══ Material to process

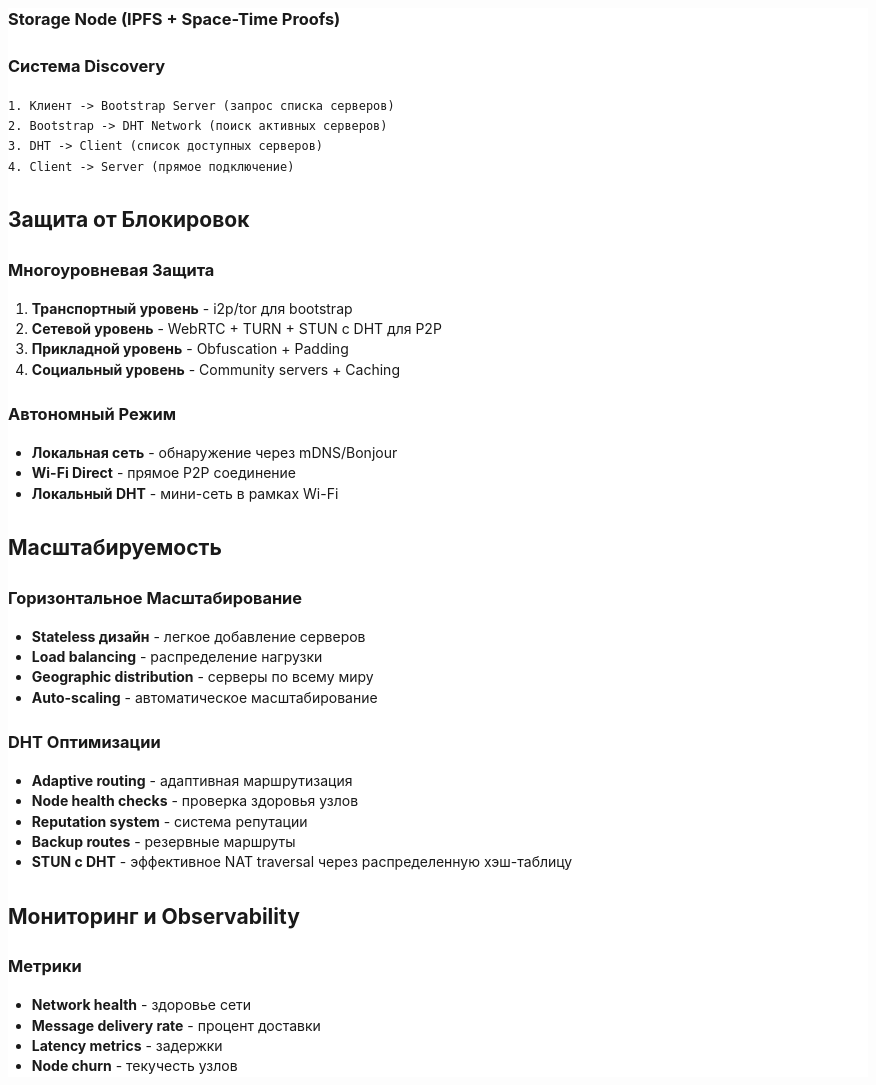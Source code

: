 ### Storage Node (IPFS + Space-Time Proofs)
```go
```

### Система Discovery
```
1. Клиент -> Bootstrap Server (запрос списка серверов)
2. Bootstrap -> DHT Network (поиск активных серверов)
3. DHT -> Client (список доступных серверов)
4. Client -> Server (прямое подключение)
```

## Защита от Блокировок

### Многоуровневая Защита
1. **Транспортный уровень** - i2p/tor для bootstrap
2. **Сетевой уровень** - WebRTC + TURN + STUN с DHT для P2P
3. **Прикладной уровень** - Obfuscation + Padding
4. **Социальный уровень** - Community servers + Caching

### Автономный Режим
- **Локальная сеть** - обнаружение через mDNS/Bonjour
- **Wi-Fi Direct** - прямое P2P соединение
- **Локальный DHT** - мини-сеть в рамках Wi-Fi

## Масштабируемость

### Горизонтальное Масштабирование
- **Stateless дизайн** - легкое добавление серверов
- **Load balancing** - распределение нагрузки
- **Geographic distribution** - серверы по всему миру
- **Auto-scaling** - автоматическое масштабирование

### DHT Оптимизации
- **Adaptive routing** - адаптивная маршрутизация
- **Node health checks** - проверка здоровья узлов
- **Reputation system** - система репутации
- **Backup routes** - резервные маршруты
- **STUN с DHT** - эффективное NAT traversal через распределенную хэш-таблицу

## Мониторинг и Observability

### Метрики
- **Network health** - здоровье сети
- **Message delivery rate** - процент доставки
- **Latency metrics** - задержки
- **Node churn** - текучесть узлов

════

**Task directions**
Print the records again exactly, without the pictures.

**Expected answer**
Source code

: ### Storage Node (IPFS + Space-Time Proofs)
```go
```

### Система Discovery
```
1. Клиент -> Bootstrap Server (запрос списка серверов)
2. Bootstrap -> DHT Network (поиск активных серверов)
3. DHT -> Client (список доступных серверов)
4. Client -> Server (прямое подключение)
```

## Защита от Блокировок

### Многоуровневая Защита
1. **Транспортный уровень** - i2p/tor для bootstrap
2. **Сетевой уровень** - WebRTC + TURN + STUN с DHT для P2P
3. **Прикладной уровень** - Obfuscation + Padding
4. **Социальный уровень** - Community servers + Caching

### Автономный Режим
- **Локальная сеть** - обнаружение через mDNS/Bonjour
- **Wi-Fi Direct** - прямое P2P соединение
- **Локальный DHT** - мини-сеть в рамках Wi-Fi

## Масштабируемость

### Горизонтальное Масштабирование
- **Stateless дизайн** - легкое добавление серверов
- **Load balancing** - распределение нагрузки
- **Geographic distribution** - серверы по всему миру
- **Auto-scaling** - автоматическое масштабирование

### DHT Оптимизации
- **Adaptive routing** - адаптивная маршрутизация
- **Node health checks** - проверка здоровья узлов
- **Reputation system** - система репутации
- **Backup routes** - резервные маршруты
- **STUN с DHT** - эффективное NAT traversal через распределенную хэш-таблицу

## Мониторинг и Observability

### Метрики
- **Network health** - здоровье сети
- **Message delivery rate** - процент доставки
- **Latency metrics** - задержки
- **Node churn** - текучесть узлов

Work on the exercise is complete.